One reason could be that the Klez.e virus has been around since mid-January and information on it has been available since then. The payload, set to activate on the sixth day of every month, would have over-written files on infected computers.

The virus is a variant of the Klez worms that first appeared in October and spread by e-mailing themselves to addresses in users' Microsoft Outlook address books.

David Sykes, North Asia director for anti-virus firm Symantec, said the company had no reports of Klez.e damage yesterday, partly because updated virus definitions for the Klez family had been available for a long time.

'They [users] have had plenty of time to patch. The vast majority of people would have done that.
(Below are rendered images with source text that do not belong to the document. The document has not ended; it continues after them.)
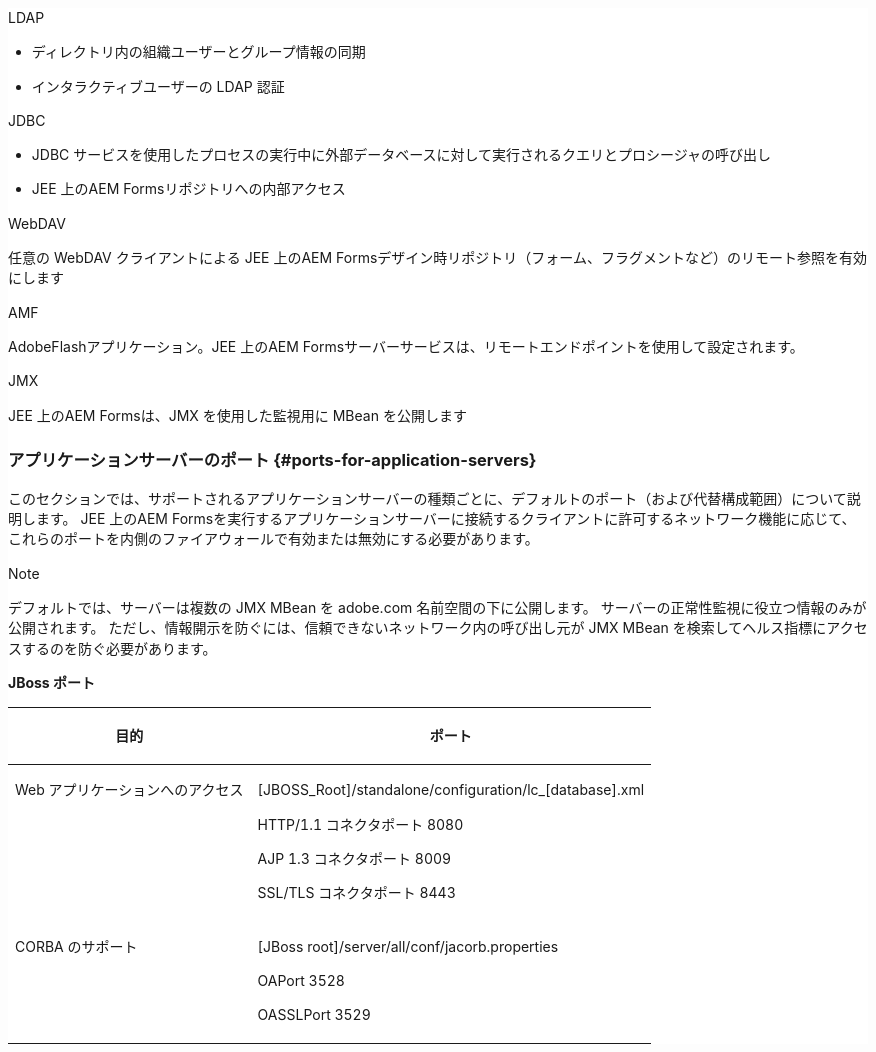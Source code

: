    <td><p>LDAP</p> </td> 
   <td> 
    <ul> 
     <li><p>ディレクトリ内の組織ユーザーとグループ情報の同期</p> </li> 
     <li><p>インタラクティブユーザーの LDAP 認証</p> </li> 
    </ul> </td> 
  </tr> 
  <tr> 
   <td><p>JDBC</p> </td> 
   <td> 
    <ul> 
     <li><p>JDBC サービスを使用したプロセスの実行中に外部データベースに対して実行されるクエリとプロシージャの呼び出し</p> </li> 
     <li><p>JEE 上のAEM Formsリポジトリへの内部アクセス</p> </li> 
    </ul> </td> 
  </tr> 
  <tr> 
   <td><p>WebDAV</p> </td> 
   <td><p>任意の WebDAV クライアントによる JEE 上のAEM Formsデザイン時リポジトリ（フォーム、フラグメントなど）のリモート参照を有効にします</p> </td> 
  </tr> 
  <tr> 
   <td><p>AMF</p> </td> 
   <td><p>AdobeFlashアプリケーション。JEE 上のAEM Formsサーバーサービスは、リモートエンドポイントを使用して設定されます。</p> </td> 
  </tr> 
  <tr> 
   <td><p>JMX</p> </td> 
   <td><p>JEE 上のAEM Formsは、JMX を使用した監視用に MBean を公開します</p> </td> 
  </tr> 
 </tbody> 
</table>

### アプリケーションサーバーのポート {#ports-for-application-servers}

このセクションでは、サポートされるアプリケーションサーバーの種類ごとに、デフォルトのポート（および代替構成範囲）について説明します。 JEE 上のAEM Formsを実行するアプリケーションサーバーに接続するクライアントに許可するネットワーク機能に応じて、これらのポートを内側のファイアウォールで有効または無効にする必要があります。

>[!NOTE]
>
>デフォルトでは、サーバーは複数の JMX MBean を adobe.com 名前空間の下に公開します。 サーバーの正常性監視に役立つ情報のみが公開されます。 ただし、情報開示を防ぐには、信頼できないネットワーク内の呼び出し元が JMX MBean を検索してヘルス指標にアクセスするのを防ぐ必要があります。

**JBoss ポート**

<table> 
 <thead> 
  <tr> 
   <th><p>目的</p> </th> 
   <th><p>ポート</p> </th> 
  </tr> 
 </thead> 
 <tbody>
  <tr> 
   <td><p>Web アプリケーションへのアクセス</p> </td> 
   <td><p>[JBOSS_Root]/standalone/configuration/lc_[database].xml</p> <p>HTTP/1.1 コネクタポート 8080</p> <p>AJP 1.3 コネクタポート 8009</p> <p>SSL/TLS コネクタポート 8443</p> </td> 
  </tr> 
  <tr> 
   <td><p>CORBA のサポート</p> </td> 
   <td><p>[JBoss root]/server/all/conf/jacorb.properties</p> <p>OAPort 3528</p> <p>OASSLPort 3529</p> </td> 
  </tr> 
 </tbody> 
</table>
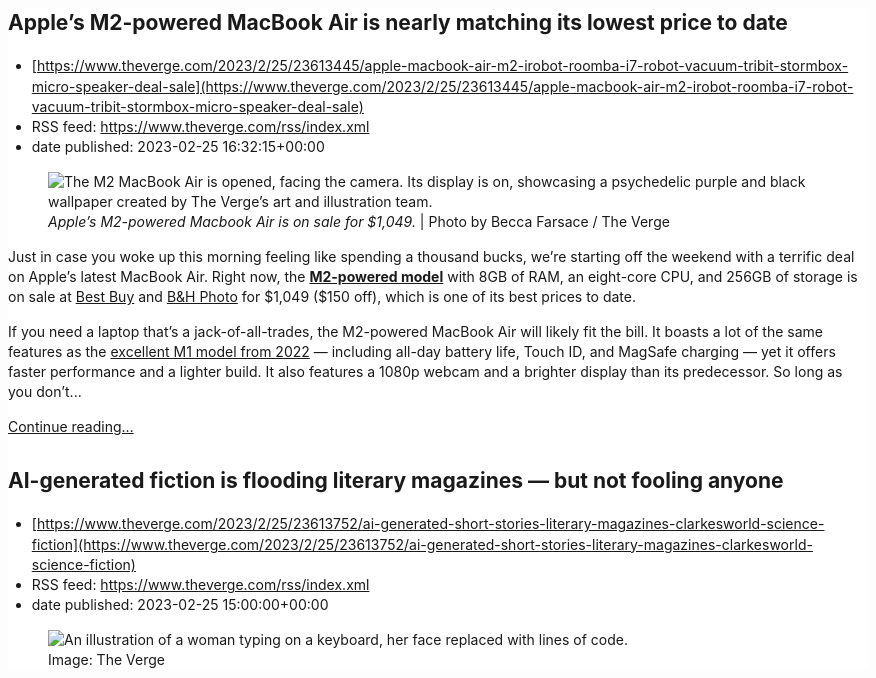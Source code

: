 ## Apple’s M2-powered MacBook Air is nearly matching its lowest price to date
 - [https://www.theverge.com/2023/2/25/23613445/apple-macbook-air-m2-irobot-roomba-i7-robot-vacuum-tribit-stormbox-micro-speaker-deal-sale](https://www.theverge.com/2023/2/25/23613445/apple-macbook-air-m2-irobot-roomba-i7-robot-vacuum-tribit-stormbox-micro-speaker-deal-sale)
 - RSS feed: https://www.theverge.com/rss/index.xml
 - date published: 2023-02-25 16:32:15+00:00

<figure>
      <img alt="The M2 MacBook Air is opened, facing the camera. Its display is on, showcasing a psychedelic purple and black wallpaper created by The Verge’s art and illustration team." src="https://cdn.vox-cdn.com/thumbor/jldQ7C6v1vtcX7bUg-hDNcgs41E=/0x0:2040x1360/1310x873/cdn.vox-cdn.com/uploads/chorus_image/image/72012718/bfarsace_190101_5333_0002.0.jpg" />
        <figcaption><em>Apple’s M2-powered Macbook Air is on sale for $1,049.</em> | Photo by Becca Farsace / The Verge</figcaption>
    </figure>

  <p id="tnj8n0">Just in case you woke up this morning feeling like spending a thousand bucks, we’re starting off the weekend with a terrific deal on Apple’s latest MacBook Air. Right now, the <a href="https://www.theverge.com/laptop-review/23207440/apple-macbook-air-m2-2022-review"><strong>M2-powered model</strong></a> with 8GB of RAM, an eight-core CPU, and 256GB of storage is on sale at <a href="https://shop-links.co/cjcv3koG4cV" rel="sponsored nofollow noopener" target="_blank">Best Buy</a> and <a href="https://go.redirectingat.com?id=66960X1514734&amp;xs=1&amp;url=https%3A%2F%2Fwww.bhphotovideo.com%2Fc%2Fproduct%2F1710305-REG%2Fapple_mly33ll_a_13_6_macbook_air_m2.html&amp;referrer=theverge.com&amp;sref=https%3A%2F%2Fwww.theverge.com%2F2023%2F2%2F25%2F23613445%2Fapple-macbook-air-m2-irobot-roomba-i7-robot-vacuum-tribit-stormbox-micro-speaker-deal-sale" rel="sponsored nofollow noopener" target="_blank">B&amp;H Photo</a> for $1,049 ($150 off), which is one of its best prices to date. </p>
<div class="c-float-left c-float-hang"><aside id="ouhutP"><div></div></aside></div>
<p id="EdrFC7">If you need a laptop that’s a jack-of-all-trades, the M2-powered MacBook Air will likely fit the bill. It boasts a lot of the same features as the <a href="https://www.theverge.com/21569603/apple-macbook-air-m1-review-price-specs-features-arm-silicon" rel="sponsored nofollow noopener" target="_blank">excellent M1 model from 2022</a> — including all-day battery life, Touch ID, and MagSafe charging — yet it offers faster performance and a lighter build. It also features a 1080p webcam and a brighter display than its predecessor. So long as you don’t...</p>
  <p>
    <a href="https://www.theverge.com/2023/2/25/23613445/apple-macbook-air-m2-irobot-roomba-i7-robot-vacuum-tribit-stormbox-micro-speaker-deal-sale">Continue reading&hellip;</a>
  </p>

## AI-generated fiction is flooding literary magazines — but not fooling anyone
 - [https://www.theverge.com/2023/2/25/23613752/ai-generated-short-stories-literary-magazines-clarkesworld-science-fiction](https://www.theverge.com/2023/2/25/23613752/ai-generated-short-stories-literary-magazines-clarkesworld-science-fiction)
 - RSS feed: https://www.theverge.com/rss/index.xml
 - date published: 2023-02-25 15:00:00+00:00

<figure>
      <img alt="An illustration of a woman typing on a keyboard, her face replaced with lines of code." src="https://cdn.vox-cdn.com/thumbor/0XlKvllGze6YSBUaWoG3vov7Dgw=/0x0:2040x1360/1310x873/cdn.vox-cdn.com/uploads/chorus_image/image/72012421/STK149_AI_Chatbot_K_Radtke.0.jpg" />
        <figcaption>Image: The Verge</figcaption>
    </figure>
The person who's going to get hit here is the person who hasn't got any anti-virus protection, hasn't updated,' he said.

As of yesterday evening, there were no reports of massive damage done by the Klez payload.

Hong Kong's Computer Emergency Response Team Co-ordination Centre (HKCert) considers the threat from Klez.e serious and ongoing. HKCert has received 11 infection reports, including one yesterday. The payload may still affect new machines as the virus continues to spread.

Roy Ko Wai-pak, the centre manager, said HKCert would probably post a notice on its Web site warning of the potential threat. There was life in the virus and the fact that it over-wrote files could mean serious damage to companies that did not back up their data.

Klez made the top 10 list of viruses last month and is expected to spread, albeit slowly compared to last year's Code Red and Nimda viruses. Despite the fact that Klez.e 'delivers a pretty mean payload', Mr Sykes said, it was not as damaging as those two because they combined aspects of different viruses and had several ways of attack.

Because of the lag between the creation of the Klez.e worm and the delivery of its payload, the intention was probably to gain attention rather than do real damage. 'These virus writers want to announce their work. It's really to get the credit for putting it out,' he said.